Al parecer, solamente el periodista Marino Zapete, a través de su programa televisado, dio la merecida importancia al informe del BID sobre la “Crisis de confianza” que afecta a nuestro país. El organismo internacional califica esa crisis como “el problema más acuciante que frena el crecimiento económico en Latinoamérica y el Caribe…” Solamente un 15% de nuestros ciudadanos creen en su prójimo o en las instituciones civiles o religiosas de la sociedad. Esto es grave, muy grave, como bien alertara Marino Zapete.
Ya por los tiempos en que el psiquiatra Antonio Zaglul, terminándose el 1972, nos describía “el gancho” dominicano -indicando que sospecha y actitudes paranoicas eran características nuestras- la desconfianza era crónica entre nosotros. De una u otra manera siempre hemos sido así. Esa actitud se nos ha ido agravando a medida que pasa el tiempo. Es idiosincrasia, ajena a nuestra genética multirracial, a cualquier dieta, y a los húmedos calores donde nos desenvolvemos. Fue gestándose, a través de la interacción del pueblo con su clase gobernante, hasta convertirnos en incrédulos.

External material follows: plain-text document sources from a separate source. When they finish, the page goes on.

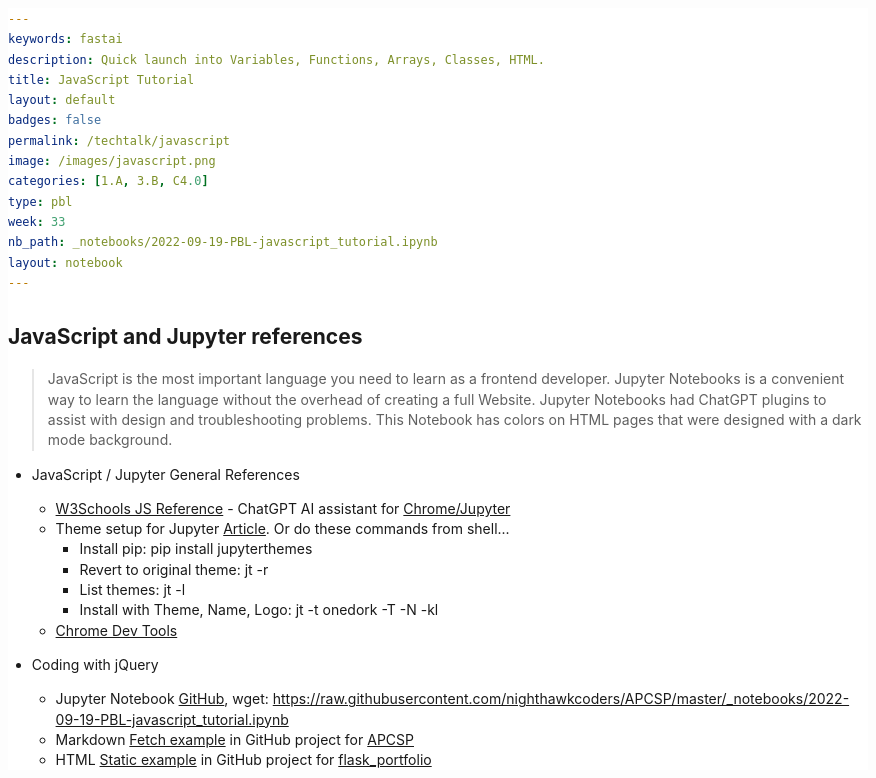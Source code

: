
 ```yaml
---
keywords: fastai
description: Quick launch into Variables, Functions, Arrays, Classes, HTML.
title: JavaScript Tutorial
layout: default
badges: false
permalink: /techtalk/javascript
image: /images/javascript.png
categories: [1.A, 3.B, C4.0]
type: pbl
week: 33
nb_path: _notebooks/2022-09-19-PBL-javascript_tutorial.ipynb
layout: notebook
---
```




<div class="container" id="notebook-container">
        
<div class="cell border-box-sizing text_cell rendered"><div class="inner_cell">
<div class="text_cell_render border-box-sizing rendered_html">
<h2 id="JavaScript-and-Jupyter-references">JavaScript and Jupyter references<a class="anchor-link" href="#JavaScript-and-Jupyter-references"> </a></h2><blockquote><p>JavaScript is the most important language you need to learn as a frontend developer.  Jupyter Notebooks is a convenient way to learn the language without the overhead of creating a full Website.  Jupyter Notebooks had ChatGPT plugins to assist with design and troubleshooting problems.  This Notebook has colors on HTML pages that were designed with a dark mode background.</p>
</blockquote>
<ul>
<li><p>JavaScript / Jupyter General References</p>
<ul>
<li><a href="https://www.w3schools.com/js/">W3Schools JS Reference</a>    - ChatGPT AI assistant for <a href="https://chrome.google.com/webstore/detail/chatgpt-jupyter-ai-assist/dlipncbkjmjjdpgcnodkbdobkadiejll">Chrome/Jupyter</a> </li>
<li>Theme setup for Jupyter <a href="https://linuxhint.com/change-theme-jupyter-notebook/">Article</a>.  Or do these commands from shell...<ul>
<li>Install pip: pip install jupyterthemes</li>
<li>Revert to original theme: jt -r </li>
<li>List themes: jt -l</li>
<li>Install with Theme, Name, Logo: jt -t onedork -T -N -kl</li>
</ul>
</li>
<li><a href="https://developer.chrome.com/docs/devtools/">Chrome Dev Tools</a></li>
</ul>
</li>
<li><p>Coding with jQuery</p>
<ul>
<li>Jupyter Notebook <a href="https://github.com/nighthawkcoders/APCSP/blob/master/_notebooks/2022-09-19-PBL-javascript_tutorial.ipynb">GitHub</a>, wget: <a href="https://raw.githubusercontent.com/nighthawkcoders/APCSP/master/_notebooks/2022-09-19-PBL-javascript_tutorial.ipynb">https://raw.githubusercontent.com/nighthawkcoders/APCSP/master/_notebooks/2022-09-19-PBL-javascript_tutorial.ipynb</a></li>
<li>Markdown <a href="https://nighthawkcoders.github.io/APCSP/frontend/jquery">Fetch example</a> in GitHub project for <a href="https://github.com/nighthawkcoders/APCSP/blob/master/_posts/2023-06-01-jquery-sort.md">APCSP</a></li>
<li>HTML <a href="https://flask.nighthawkcodingsociety.com/table/">Static example</a> in GitHub project for <a href="https://github.com/nighthawkcoders/flask_portfolio/blob/main/templates/table.html">flask_portfolio</a></li>
</ul>
</li>
</ul>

Mi generación creció a la defensiva durante la tiranía; el sigilo era imprescindible para sobrevivir y conservar nuestros trabajos. Cualquiera podía traicionar para salvar su vida, o porque servía al régimen. Fueron tiempos de “calieses” y de poder omnímodo. Antes de esa dictadura hubo otras y después gobernaron corruptos y embaucadores. Siguieron mintiendo, robando y degradando las instituciones. Ha sido la tarea de políticos, empresarios y religiosos, de quienes siempre esperemos trampa a la vuelta de la esquina. Hasta el día de hoy, como muestra el estudio del BID, nuestra gente duda de todo y de todos, percibiendo como “un gancho” cualquier decisión de las alturas.
Dentro de una “crisis de desconfianza”, donde el 85% de las personas duda, es difícil gobernar. Promover una cooperación de productividad del colectivo y su gobierno es una enorme tarea. Utilizaré el Fideicomiso de Punta Catalina a manera de ejemplo de cómo la desconfianza entorpece cualquier iniciativa gubernamental.
A pesar del auténtico y continuo esfuerzo de la actual administración por ser creíble, no lo consigue todavía. Una cultura de sospecha no se cambia súbitamente. Por eso, su propuesta de administrar en fideicomiso la apestada planta eléctrica Punta Catalina “pone chiva a la gente”. De inmediato, la oposición -autora y beneficiaria en sobornos del carbonífero artefacto– crítica y descalifica la propuesta. Pero resulta ser que nadie cree en la oposición, ni en sus técnicos, ni en sus dirigentes. Solamente pueden desparramar pizcas de dudas, ya que se les tiene por delincuentes mentirosos.
El fideicomiso estaría administrado por el Banco de Reservas. Entonces la gente piensa: “otra vez nos quieren joder”. Esa institución arrastra una historia negra de altísima corrupción, a pesar de la confianza que comienzan a inspiran sus nuevos gerentes. En otra esquina, se aplican articulistas, comunicadores y periodistas favoreciendo o criticando el proyecto. Pero ellos están arropados por la descalificación de “bocinas” y plumas pagadas. Tampoco se confía en ellos.
El dominó se tranca, dudándose de las opiniones de uno y otro lado. Las sospechas llevan al convencimiento -falso o verdadero- de que una vez más de todo este dicho y hecho ganarán más los de arriba que los de abajo. Es lo que ha prevalecido, la tradición. Difícil situación operativa en cualquier sociedad que intente civilizarse. Esa alerta del BID no debe tomarse a la ligera. Fomentar la confianza es meta impostergable y urgente a cargo de este Gobierno.
Es verdad, el presidente gana credibilidad a partir de la independencia de la justicia, sin embargo, la barrera de “crisis de confianza” seguirá resistiéndose si su entorno no es limpiado de personajes retardatarios, fijados en lo peor del pasado. Gente sin interés alguno en promover cambios que eliminen viejas y malsanas costumbres.